4. Principles and Performance Comparison of ETC and UCB

4. Principles and Performance Comparison of ETC and UCB#

Table of Contents#

Core Concepts and Notations
ETC (Explore-Then-Commit) Algorithm
UCB (Upper Confidence Bound) Algorithm
Regret Analysis
Improved UCB: Asymptotically Optimal UCB
Key Conclusions

I. Core Concepts and Notations#

Key Symbols#

Suboptimality Gap ($\Delta_i$): $\Delta_i = \mu^* - \mu_i$, where $\mu^*$ is the optimal mean reward, and $\mu_i$ is the mean reward of arm $i$.
Horizon ($n$): Total number of rounds the algorithm runs.
Cumulative Regret ($R_n$): $R_n = \sum (\text{Losses from choosing suboptimal arms})$
Exploration vs. Exploitation: Fundamental trade-off between gathering information (exploration) and maximizing immediate reward (exploitation).

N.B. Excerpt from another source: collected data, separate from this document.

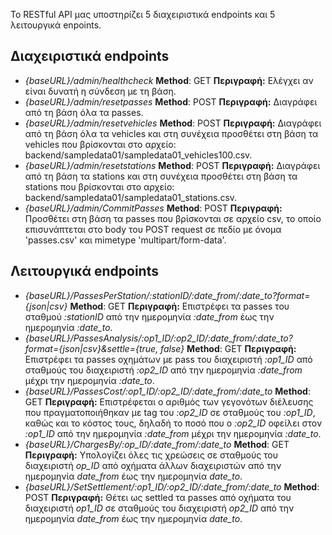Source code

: Το RESTful API μας υποστηρίζει 5 διαχειριστικά endpoints και 5 λειτουργικά enpoints.
## Διαχειριστικά endpoints
- *{baseURL}/admin/healthcheck*
    **Method**: GET
    **Περιγραφή:** Ελέγχει αν είναι δυνατή η σύνδεση με τη βάση.
- *{baseURL}/admin/resetpasses*
    **Method**: POST
    **Περιγραφή:** Διαγράφει από τη βάση όλα τα passes.
- *{baseURL}/admin/resetvehicles*
    **Method**: POST
    **Περιγραφή:** Διαγράφει από τη βάση όλα τα vehicles και στη συνέχεια προσθέτει στη βάση
    τα vehicles που βρίσκονται στο αρχείο: backend/sampledata01/sampledata01_vehicles100.csv.
- *{baseURL}/admin/resetstations*
    **Method**: POST
    **Περιγραφή:** Διαγράφει από τη βάση τα stations και στη συνέχεια προσθέτει στη βάση
    τα stations που βρίσκονται στο αρχείο: backend/sampledata01/sampledata01_stations.csv.
- *{baseURL}/admin/CommitPasses*
    **Method**: POST
    **Περιγραφή:** Προσθέτει στη βάση τα passes που βρίσκονται σε αρχείο csv, το οποίο επισυνάπτεται
    στο body του POST request σε πεδίο με όνομα 'passes.csv' και mimetype 'multipart/form-data'.

## Λειτουργικά endpoints
- *{baseURL}/PassesPerStation/:stationID/:date_from/:date_to?format={json|csv}*
    **Method**: GET
    **Περιγραφή:** Επιστρέφει τα passes του σταθμού *:stationID* από την ημερομηνία *:date_from* έως την ημερομηνία *:date_to*.
- *{baseURL}/PassesAnalysis/:op1_ID/:op2_ID/:date_from/:date_to?format={json|csv}&settle={true, false}*
    **Method**: GET
    **Περιγραφή:** Επιστρέφει τα passes οχημάτων με pass του διαχειριστή *:op1_ID* από σταθμούς του διαχειριστή *:op2_ID* από την ημερομηνία *:date_from* μέχρι την ημερομηνία *:date_to*.
- *{baseURL}/PassesCost/:op1_ID/:op2_ID/:date_from/:date_to*
    **Method**: GET
    **Περιγραφή:** Επιστρέφεται ο αριθμός των γεγονότων διέλευσης που πραγματοποιήθηκαν με tag του *:op2_ID* σε σταθμούς του *:op1_ID*, καθώς και το κόστος τους, δηλαδή το ποσό που ο *:op2_ID* οφείλει στον *:op1_ID* από την ημερομηνία *:date_from* μέχρι την ημερομηνία *:date_to*.
- *{baseURL}/ChargesBy/:op_ID/:date_from/:date_to*
    **Method**: GET
    **Περιγραφή:** Υπολογίζει όλες τις χρεώσεις σε σταθμούς του διαχειριστή *op_ID* από οχήματα άλλων διαχειριστών από την ημερομηνία *date_from* έως την ημερομηνία *date_to*.
- *{baseURL}/SetSettlement/:op1_ID/:op2_ID/:date_from/:date_to*
    **Method**: POST
    **Περιγραφή:** Θέτει ως settled τα passes από οχήματα του διαχειριστή *op1_ID* σε σταθμούς του διαχειριστή *op2_ID* από την ημερομηνία *date_from* έως την ημερομηνία *date_to*.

II. ETC (Explore-Then-Commit) Algorithm#

Two Phases#

Exploration Phase: First $m$ rounds, each arm is sampled $m$ times.
Exploitation Phase: In remaining rounds, only the best-performing arm from exploration is chosen.

Core challenge: Determining the optimal exploration count $m$.

ETC: Optimal Parameter $m$ Selection#

Single Suboptimality Gap ($\Delta$)#

When there’s only one suboptimal arm (gap = $\Delta$):

Optimal exploration count: $$ m = \frac{4\log n}{\Delta^2} $$

Corresponding cumulative regret: $$ R_n = \frac{4}{\Delta}\log n $$

ETC: Deriving Optimal m and Regret (Single Gap)#

Scenario Setup#

2-armed bandit problem:
- 1 optimal arm with mean reward $\mu^*$
- 1 suboptimal arm with mean reward $\mu$
- Suboptimality gap: $\Delta = \mu^* - \mu$
- Total rounds (horizon): $n$

ETC Structure#

Exploration phase: $2m$ rounds (each arm sampled $m$ times)
Exploitation phase: Remaining $n - 2m$ rounds (choose best arm from exploration)

Goal: Choose $m$ to minimize cumulative regret $R_n$

Key Consideration#

Probability of misidentifying the optimal arm during exploration must be small.

Using concentration inequalities (e.g., Hoeffding’s):
- Need enough samples ($m$) to distinguish $\mu^*$ from $\mu$
- Larger $\Delta$: Easier to distinguish (smaller $m$ needed)
- Larger $n$: Need more exploration to keep misidentification probability low

Deriving Optimal m#

To ensure misidentification probability is negligible (order $1/n$):

Mathematical derivation shows $m$ must scale with:
- $\log n$ (to control probability over horizon)
- $1/\Delta^2$ (inverse square of gap, as larger gaps need fewer samples)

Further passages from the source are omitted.